- _Exercise details_: Give back all of the data exactly. Leave nothing out.

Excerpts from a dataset
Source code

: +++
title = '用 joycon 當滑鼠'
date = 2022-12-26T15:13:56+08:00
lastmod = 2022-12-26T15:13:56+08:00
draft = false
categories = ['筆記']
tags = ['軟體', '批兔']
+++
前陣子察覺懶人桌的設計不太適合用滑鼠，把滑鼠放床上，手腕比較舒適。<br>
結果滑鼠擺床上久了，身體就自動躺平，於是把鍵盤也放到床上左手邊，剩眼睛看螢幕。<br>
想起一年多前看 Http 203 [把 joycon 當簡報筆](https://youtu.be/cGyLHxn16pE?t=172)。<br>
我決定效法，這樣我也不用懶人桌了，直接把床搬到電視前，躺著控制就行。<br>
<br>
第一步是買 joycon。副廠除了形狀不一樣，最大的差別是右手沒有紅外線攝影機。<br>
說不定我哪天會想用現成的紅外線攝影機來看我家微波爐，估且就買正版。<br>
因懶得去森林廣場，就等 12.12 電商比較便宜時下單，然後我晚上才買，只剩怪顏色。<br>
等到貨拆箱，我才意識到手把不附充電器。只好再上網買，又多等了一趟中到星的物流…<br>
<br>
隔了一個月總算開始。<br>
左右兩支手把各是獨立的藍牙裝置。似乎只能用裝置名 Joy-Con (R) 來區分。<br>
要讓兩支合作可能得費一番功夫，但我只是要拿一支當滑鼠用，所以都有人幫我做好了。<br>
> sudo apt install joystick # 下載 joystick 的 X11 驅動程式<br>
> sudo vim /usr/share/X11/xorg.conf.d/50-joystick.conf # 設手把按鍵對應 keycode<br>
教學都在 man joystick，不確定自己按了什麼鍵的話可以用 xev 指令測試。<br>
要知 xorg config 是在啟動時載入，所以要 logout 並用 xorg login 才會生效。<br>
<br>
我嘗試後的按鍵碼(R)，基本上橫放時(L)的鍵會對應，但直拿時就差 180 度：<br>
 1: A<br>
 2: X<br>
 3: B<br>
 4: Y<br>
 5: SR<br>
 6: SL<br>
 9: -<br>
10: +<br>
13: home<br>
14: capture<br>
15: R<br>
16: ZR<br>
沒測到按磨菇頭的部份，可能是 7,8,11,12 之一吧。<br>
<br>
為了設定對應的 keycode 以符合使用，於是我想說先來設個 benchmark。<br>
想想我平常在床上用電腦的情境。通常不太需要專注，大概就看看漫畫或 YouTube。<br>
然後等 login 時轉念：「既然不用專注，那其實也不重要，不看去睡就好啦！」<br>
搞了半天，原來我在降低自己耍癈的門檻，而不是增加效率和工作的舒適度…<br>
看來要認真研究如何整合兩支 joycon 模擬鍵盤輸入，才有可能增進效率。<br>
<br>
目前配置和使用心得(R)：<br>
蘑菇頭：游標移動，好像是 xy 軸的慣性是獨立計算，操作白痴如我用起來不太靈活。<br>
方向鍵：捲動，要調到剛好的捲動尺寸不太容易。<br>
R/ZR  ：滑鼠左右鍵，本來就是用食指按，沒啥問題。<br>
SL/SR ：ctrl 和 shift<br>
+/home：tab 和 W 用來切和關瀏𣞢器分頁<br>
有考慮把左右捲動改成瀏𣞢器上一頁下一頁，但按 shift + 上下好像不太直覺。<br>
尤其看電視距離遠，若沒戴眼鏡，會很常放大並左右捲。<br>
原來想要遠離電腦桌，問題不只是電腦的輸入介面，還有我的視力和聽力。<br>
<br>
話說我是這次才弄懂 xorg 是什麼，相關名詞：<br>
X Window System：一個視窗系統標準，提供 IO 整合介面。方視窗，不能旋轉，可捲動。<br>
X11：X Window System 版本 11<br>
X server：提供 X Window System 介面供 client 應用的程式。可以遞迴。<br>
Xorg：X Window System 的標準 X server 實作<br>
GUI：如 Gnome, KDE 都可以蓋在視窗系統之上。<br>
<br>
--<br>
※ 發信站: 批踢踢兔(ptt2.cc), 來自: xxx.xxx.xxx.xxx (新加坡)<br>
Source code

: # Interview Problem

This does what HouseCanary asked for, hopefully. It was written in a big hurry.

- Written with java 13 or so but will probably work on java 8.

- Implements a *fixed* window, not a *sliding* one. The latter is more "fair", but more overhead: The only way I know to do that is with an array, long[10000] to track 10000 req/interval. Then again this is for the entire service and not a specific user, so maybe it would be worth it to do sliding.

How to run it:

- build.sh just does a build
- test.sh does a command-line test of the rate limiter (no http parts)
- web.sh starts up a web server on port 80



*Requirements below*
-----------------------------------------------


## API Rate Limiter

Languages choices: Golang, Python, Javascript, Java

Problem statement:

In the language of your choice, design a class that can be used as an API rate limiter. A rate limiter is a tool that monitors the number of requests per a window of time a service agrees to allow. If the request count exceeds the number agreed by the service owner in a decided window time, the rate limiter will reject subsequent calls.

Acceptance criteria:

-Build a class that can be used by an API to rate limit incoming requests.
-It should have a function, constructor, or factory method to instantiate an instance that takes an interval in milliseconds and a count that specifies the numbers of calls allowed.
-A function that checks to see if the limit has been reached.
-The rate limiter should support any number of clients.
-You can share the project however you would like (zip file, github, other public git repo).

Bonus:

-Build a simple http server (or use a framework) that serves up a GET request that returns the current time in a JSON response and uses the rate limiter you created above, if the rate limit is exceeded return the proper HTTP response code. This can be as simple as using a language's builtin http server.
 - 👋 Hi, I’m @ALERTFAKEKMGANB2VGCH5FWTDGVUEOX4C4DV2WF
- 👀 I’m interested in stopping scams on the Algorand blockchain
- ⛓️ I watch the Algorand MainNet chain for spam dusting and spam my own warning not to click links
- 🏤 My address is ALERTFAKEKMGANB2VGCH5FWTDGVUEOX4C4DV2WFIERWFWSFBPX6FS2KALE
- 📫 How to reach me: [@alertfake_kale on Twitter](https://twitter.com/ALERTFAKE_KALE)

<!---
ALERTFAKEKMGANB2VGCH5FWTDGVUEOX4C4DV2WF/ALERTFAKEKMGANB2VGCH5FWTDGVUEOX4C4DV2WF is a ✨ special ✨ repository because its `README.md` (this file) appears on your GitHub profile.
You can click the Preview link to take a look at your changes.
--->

- _Response to this exercise_:
Source code

: +++
title = '用 joycon 當滑鼠'
date = 2022-12-26T15:13:56+08:00
lastmod = 2022-12-26T15:13:56+08:00
draft = false
categories = ['筆記']
tags = ['軟體', '批兔']
+++
前陣子察覺懶人桌的設計不太適合用滑鼠，把滑鼠放床上，手腕比較舒適。<br>
結果滑鼠擺床上久了，身體就自動躺平，於是把鍵盤也放到床上左手邊，剩眼睛看螢幕。<br>
想起一年多前看 Http 203 [把 joycon 當簡報筆](https://youtu.be/cGyLHxn16pE?t=172)。<br>
我決定效法，這樣我也不用懶人桌了，直接把床搬到電視前，躺著控制就行。<br>
<br>
第一步是買 joycon。副廠除了形狀不一樣，最大的差別是右手沒有紅外線攝影機。<br>
說不定我哪天會想用現成的紅外線攝影機來看我家微波爐，估且就買正版。<br>
因懶得去森林廣場，就等 12.12 電商比較便宜時下單，然後我晚上才買，只剩怪顏色。<br>
等到貨拆箱，我才意識到手把不附充電器。只好再上網買，又多等了一趟中到星的物流…<br>
<br>
隔了一個月總算開始。<br>
左右兩支手把各是獨立的藍牙裝置。似乎只能用裝置名 Joy-Con (R) 來區分。<br>
要讓兩支合作可能得費一番功夫，但我只是要拿一支當滑鼠用，所以都有人幫我做好了。<br>
> sudo apt install joystick # 下載 joystick 的 X11 驅動程式<br>
> sudo vim /usr/share/X11/xorg.conf.d/50-joystick.conf # 設手把按鍵對應 keycode<br>
教學都在 man joystick，不確定自己按了什麼鍵的話可以用 xev 指令測試。<br>
要知 xorg config 是在啟動時載入，所以要 logout 並用 xorg login 才會生效。<br>
<br>
我嘗試後的按鍵碼(R)，基本上橫放時(L)的鍵會對應，但直拿時就差 180 度：<br>
 1: A<br>
 2: X<br>
 3: B<br>
 4: Y<br>
 5: SR<br>
 6: SL<br>
 9: -<br>
10: +<br>
13: home<br>
14: capture<br>
15: R<br>
16: ZR<br>
沒測到按磨菇頭的部份，可能是 7,8,11,12 之一吧。<br>
<br>
為了設定對應的 keycode 以符合使用，於是我想說先來設個 benchmark。<br>
想想我平常在床上用電腦的情境。通常不太需要專注，大概就看看漫畫或 YouTube。<br>
然後等 login 時轉念：「既然不用專注，那其實也不重要，不看去睡就好啦！」<br>
搞了半天，原來我在降低自己耍癈的門檻，而不是增加效率和工作的舒適度…<br>
看來要認真研究如何整合兩支 joycon 模擬鍵盤輸入，才有可能增進效率。<br>
<br>
目前配置和使用心得(R)：<br>
蘑菇頭：游標移動，好像是 xy 軸的慣性是獨立計算，操作白痴如我用起來不太靈活。<br>
方向鍵：捲動，要調到剛好的捲動尺寸不太容易。<br>
R/ZR  ：滑鼠左右鍵，本來就是用食指按，沒啥問題。<br>
SL/SR ：ctrl 和 shift<br>
+/home：tab 和 W 用來切和關瀏𣞢器分頁<br>
有考慮把左右捲動改成瀏𣞢器上一頁下一頁，但按 shift + 上下好像不太直覺。<br>
尤其看電視距離遠，若沒戴眼鏡，會很常放大並左右捲。<br>
原來想要遠離電腦桌，問題不只是電腦的輸入介面，還有我的視力和聽力。<br>
<br>
話說我是這次才弄懂 xorg 是什麼，相關名詞：<br>
X Window System：一個視窗系統標準，提供 IO 整合介面。方視窗，不能旋轉，可捲動。<br>
X11：X Window System 版本 11<br>
X server：提供 X Window System 介面供 client 應用的程式。可以遞迴。<br>
Xorg：X Window System 的標準 X server 實作<br>
GUI：如 Gnome, KDE 都可以蓋在視窗系統之上。<br>
<br>
--<br>
※ 發信站: 批踢踢兔(ptt2.cc), 來自: xxx.xxx.xxx.xxx (新加坡)<br>
Source code

: # Interview Problem

This does what HouseCanary asked for, hopefully. It was written in a big hurry.

- Written with java 13 or so but will probably work on java 8.

- Implements a *fixed* window, not a *sliding* one. The latter is more "fair", but more overhead: The only way I know to do that is with an array, long[10000] to track 10000 req/interval. Then again this is for the entire service and not a specific user, so maybe it would be worth it to do sliding.

How to run it:

- build.sh just does a build
- test.sh does a command-line test of the rate limiter (no http parts)
- web.sh starts up a web server on port 80



*Requirements below*
-----------------------------------------------


## API Rate Limiter

Languages choices: Golang, Python, Javascript, Java

Problem statement:

In the language of your choice, design a class that can be used as an API rate limiter. A rate limiter is a tool that monitors the number of requests per a window of time a service agrees to allow. If the request count exceeds the number agreed by the service owner in a decided window time, the rate limiter will reject subsequent calls.

Acceptance criteria:

-Build a class that can be used by an API to rate limit incoming requests.
-It should have a function, constructor, or factory method to instantiate an instance that takes an interval in milliseconds and a count that specifies the numbers of calls allowed.
-A function that checks to see if the limit has been reached.
-The rate limiter should support any number of clients.
-You can share the project however you would like (zip file, github, other public git repo).

Bonus:

-Build a simple http server (or use a framework) that serves up a GET request that returns the current time in a JSON response and uses the rate limiter you created above, if the rate limit is exceeded return the proper HTTP response code. This can be as simple as using a language's builtin http server.
 - 👋 Hi, I’m @ALERTFAKEKMGANB2VGCH5FWTDGVUEOX4C4DV2WF
- 👀 I’m interested in stopping scams on the Algorand blockchain
- ⛓️ I watch the Algorand MainNet chain for spam dusting and spam my own warning not to click links
- 🏤 My address is ALERTFAKEKMGANB2VGCH5FWTDGVUEOX4C4DV2WFIERWFWSFBPX6FS2KALE
- 📫 How to reach me: [@alertfake_kale on Twitter](https://twitter.com/ALERTFAKE_KALE)

<!---
ALERTFAKEKMGANB2VGCH5FWTDGVUEOX4C4DV2WF/ALERTFAKEKMGANB2VGCH5FWTDGVUEOX4C4DV2WF is a ✨ special ✨ repository because its `README.md` (this file) appears on your GitHub profile.
You can click the Preview link to take a look at your changes.
--->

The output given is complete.